U.S. military veterans were among the mob of Trump supporters storming the halls of Congress last week. Ashli Babbitt, the San Diego woman who was shot and killed during the riot, served in the Air Force. So did Larry Rendell Brock, who was photographed inside the Senate chambers carrying zip ties and has since been arrested. Jake Angeli, the shirtless man wearing the giant horns, served in the Navy and has also been arrested.
To the Pentagon, it’s not surprising that ex-military members were involved in the Capitol riots. Last month, Acting Defense Secretary Christopher Miller ordered a review of current policy around extremist and hate group activity within the military.
But with more than 1 million active duty members and 18 million veterans, where should the Pentagon begin to address extremist activity within its ranks?
KCRW talks with Bryan Bender, senior national correspondent for Politico.
How to spot and track military members with extremist ideologies
“You're not going to walk through the mess hall wearing a Nazi SS tattoo, or display your sympathies overtly. That means that commanders at lower levels need to be aware of the signs and be aware of where their soldiers are going online. What subscriptions are they signing up for? All the experts will say it's the kind of issue that needs constant vigilance, and needs to be understood at all levels of command.”

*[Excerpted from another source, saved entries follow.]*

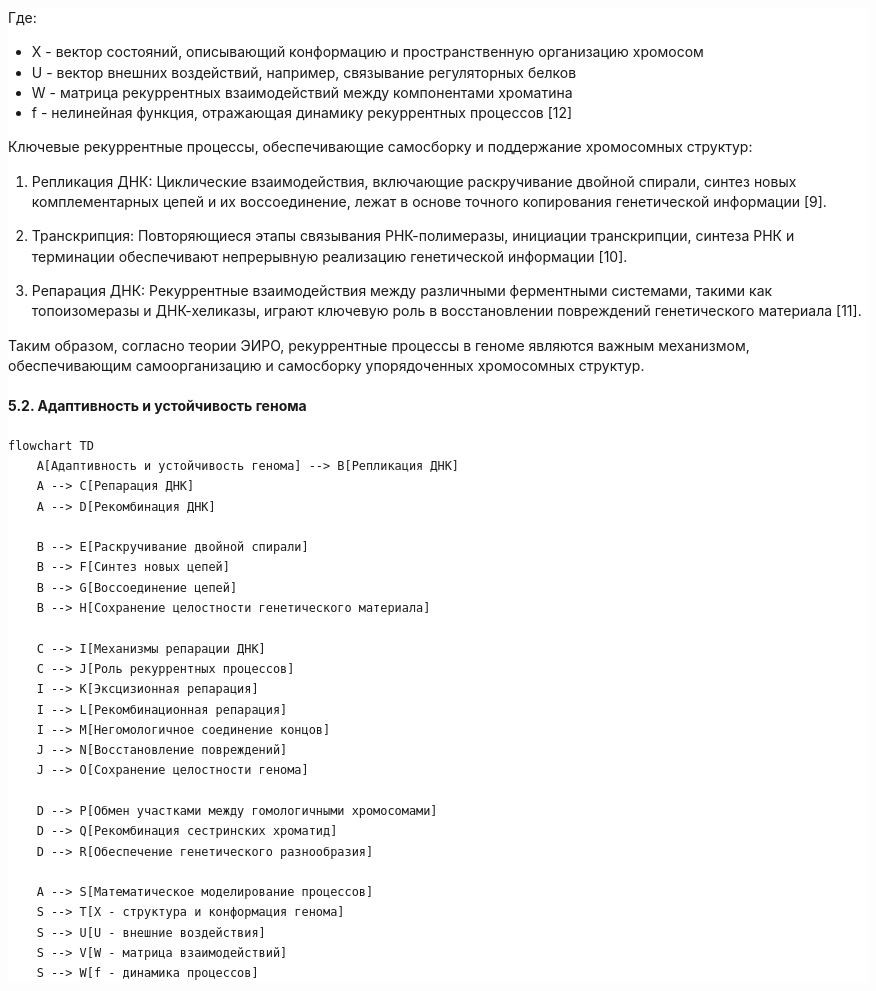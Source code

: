 Где:

- X - вектор состояний, описывающий конформацию и пространственную организацию хромосом
- U - вектор внешних воздействий, например, связывание регуляторных белков
- W - матрица рекуррентных взаимодействий между компонентами хроматина
- f - нелинейная функция, отражающая динамику рекуррентных процессов [12]

Ключевые рекуррентные процессы, обеспечивающие самосборку и поддержание хромосомных структур:

1. Репликация ДНК: Циклические взаимодействия, включающие раскручивание двойной спирали, синтез новых комплементарных цепей и их воссоединение, лежат в основе точного копирования генетической информации [9].

2. Транскрипция: Повторяющиеся этапы связывания РНК-полимеразы, инициации транскрипции, синтеза РНК и терминации обеспечивают непрерывную реализацию генетической информации [10]. 

3. Репарация ДНК: Рекуррентные взаимодействия между различными ферментными системами, такими как топоизомеразы и ДНК-хеликазы, играют ключевую роль в восстановлении повреждений генетического материала [11].

Таким образом, согласно теории ЭИРО, рекуррентные процессы в геноме являются важным механизмом, обеспечивающим самоорганизацию и самосборку упорядоченных хромосомных структур.


#### 5.2. Адаптивность и устойчивость генома

```mermaid
flowchart TD
    A[Адаптивность и устойчивость генома] --> B[Репликация ДНК]
    A --> C[Репарация ДНК]
    A --> D[Рекомбинация ДНК]

    B --> E[Раскручивание двойной спирали]
    B --> F[Синтез новых цепей]
    B --> G[Воссоединение цепей]
    B --> H[Сохранение целостности генетического материала]

    C --> I[Механизмы репарации ДНК]
    C --> J[Роль рекуррентных процессов]
    I --> K[Эксцизионная репарация]
    I --> L[Рекомбинационная репарация]
    I --> M[Негомологичное соединение концов]
    J --> N[Восстановление повреждений]
    J --> O[Сохранение целостности генома]

    D --> P[Обмен участками между гомологичными хромосомами]
    D --> Q[Рекомбинация сестринских хроматид]
    D --> R[Обеспечение генетического разнообразия]

    A --> S[Математическое моделирование процессов]
    S --> T[X - структура и конформация генома]
    S --> U[U - внешние воздействия]
    S --> V[W - матрица взаимодействий]
    S --> W[f - динамика процессов]
```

Recruiting former military for extremist groups
“What a lot of the experts tell us is that the rise of extremist viewpoints in the military tends to mirror rises in society at large. So if there's more of this going on in the wider population, it tends to seep more heavily in the military. And a lot of the right wing groups, anti-government militias, for example, tend to recruit people that have military experience.”